START Supplied records
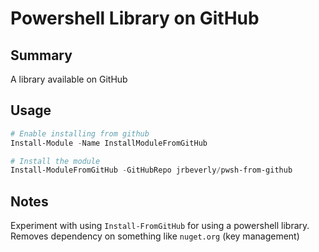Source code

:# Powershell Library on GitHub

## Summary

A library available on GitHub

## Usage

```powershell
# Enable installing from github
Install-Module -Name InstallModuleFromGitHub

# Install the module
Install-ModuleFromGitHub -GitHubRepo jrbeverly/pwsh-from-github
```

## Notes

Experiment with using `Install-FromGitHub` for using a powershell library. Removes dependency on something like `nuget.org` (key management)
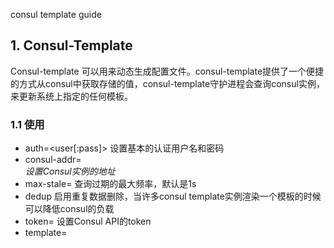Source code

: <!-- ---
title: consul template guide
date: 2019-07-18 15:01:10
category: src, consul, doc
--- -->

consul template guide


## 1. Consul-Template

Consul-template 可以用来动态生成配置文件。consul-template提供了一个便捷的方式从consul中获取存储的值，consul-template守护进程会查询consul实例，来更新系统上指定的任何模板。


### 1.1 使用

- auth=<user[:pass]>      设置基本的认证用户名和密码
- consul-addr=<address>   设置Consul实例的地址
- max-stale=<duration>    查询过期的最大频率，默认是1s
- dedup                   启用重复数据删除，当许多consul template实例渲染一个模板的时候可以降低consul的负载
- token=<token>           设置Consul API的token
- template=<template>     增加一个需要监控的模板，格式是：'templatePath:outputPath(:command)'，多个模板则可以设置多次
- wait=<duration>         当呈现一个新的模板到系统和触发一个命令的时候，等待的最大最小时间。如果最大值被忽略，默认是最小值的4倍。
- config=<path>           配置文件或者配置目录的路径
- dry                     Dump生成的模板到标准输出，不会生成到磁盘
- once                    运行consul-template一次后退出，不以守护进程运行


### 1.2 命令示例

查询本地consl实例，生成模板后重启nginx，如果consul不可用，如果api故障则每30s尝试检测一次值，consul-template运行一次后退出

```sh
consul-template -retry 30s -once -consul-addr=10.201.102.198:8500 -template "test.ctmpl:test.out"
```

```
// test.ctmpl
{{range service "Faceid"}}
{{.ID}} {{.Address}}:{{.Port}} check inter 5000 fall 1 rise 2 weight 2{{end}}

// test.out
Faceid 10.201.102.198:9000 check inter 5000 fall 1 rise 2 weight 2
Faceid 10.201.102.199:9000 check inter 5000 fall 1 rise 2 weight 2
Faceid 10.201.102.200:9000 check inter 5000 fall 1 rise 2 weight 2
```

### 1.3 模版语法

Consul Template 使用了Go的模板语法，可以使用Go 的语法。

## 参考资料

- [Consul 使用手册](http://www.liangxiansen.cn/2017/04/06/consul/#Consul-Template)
END Supplied records
### [Assignment]
Return the full listing exactly as it appears above, without its pictures.

### [Your solution]
Source code

:# Powershell Library on GitHub

## Summary

A library available on GitHub

## Usage

```powershell
# Enable installing from github
Install-Module -Name InstallModuleFromGitHub

# Install the module
Install-ModuleFromGitHub -GitHubRepo jrbeverly/pwsh-from-github
```

## Notes

Experiment with using `Install-FromGitHub` for using a powershell library. Removes dependency on something like `nuget.org` (key management)
Source code

: <!-- ---
title: consul template guide
date: 2019-07-18 15:01:10
category: src, consul, doc
--- -->

consul template guide


## 1. Consul-Template

Consul-template 可以用来动态生成配置文件。consul-template提供了一个便捷的方式从consul中获取存储的值，consul-template守护进程会查询consul实例，来更新系统上指定的任何模板。


### 1.1 使用

- auth=<user[:pass]>      设置基本的认证用户名和密码
- consul-addr=<address>   设置Consul实例的地址
- max-stale=<duration>    查询过期的最大频率，默认是1s
- dedup                   启用重复数据删除，当许多consul template实例渲染一个模板的时候可以降低consul的负载
- token=<token>           设置Consul API的token
- template=<template>     增加一个需要监控的模板，格式是：'templatePath:outputPath(:command)'，多个模板则可以设置多次
- wait=<duration>         当呈现一个新的模板到系统和触发一个命令的时候，等待的最大最小时间。如果最大值被忽略，默认是最小值的4倍。
- config=<path>           配置文件或者配置目录的路径
- dry                     Dump生成的模板到标准输出，不会生成到磁盘
- once                    运行consul-template一次后退出，不以守护进程运行


### 1.2 命令示例

查询本地consl实例，生成模板后重启nginx，如果consul不可用，如果api故障则每30s尝试检测一次值，consul-template运行一次后退出

```sh
consul-template -retry 30s -once -consul-addr=10.201.102.198:8500 -template "test.ctmpl:test.out"
```

```
// test.ctmpl
{{range service "Faceid"}}
{{.ID}} {{.Address}}:{{.Port}} check inter 5000 fall 1 rise 2 weight 2{{end}}

// test.out
Faceid 10.201.102.198:9000 check inter 5000 fall 1 rise 2 weight 2
Faceid 10.201.102.199:9000 check inter 5000 fall 1 rise 2 weight 2
Faceid 10.201.102.200:9000 check inter 5000 fall 1 rise 2 weight 2
```

### 1.3 模版语法

Consul Template 使用了Go的模板语法，可以使用Go 的语法。

## 参考资料

- [Consul 使用手册](http://www.liangxiansen.cn/2017/04/06/consul/#Consul-Template)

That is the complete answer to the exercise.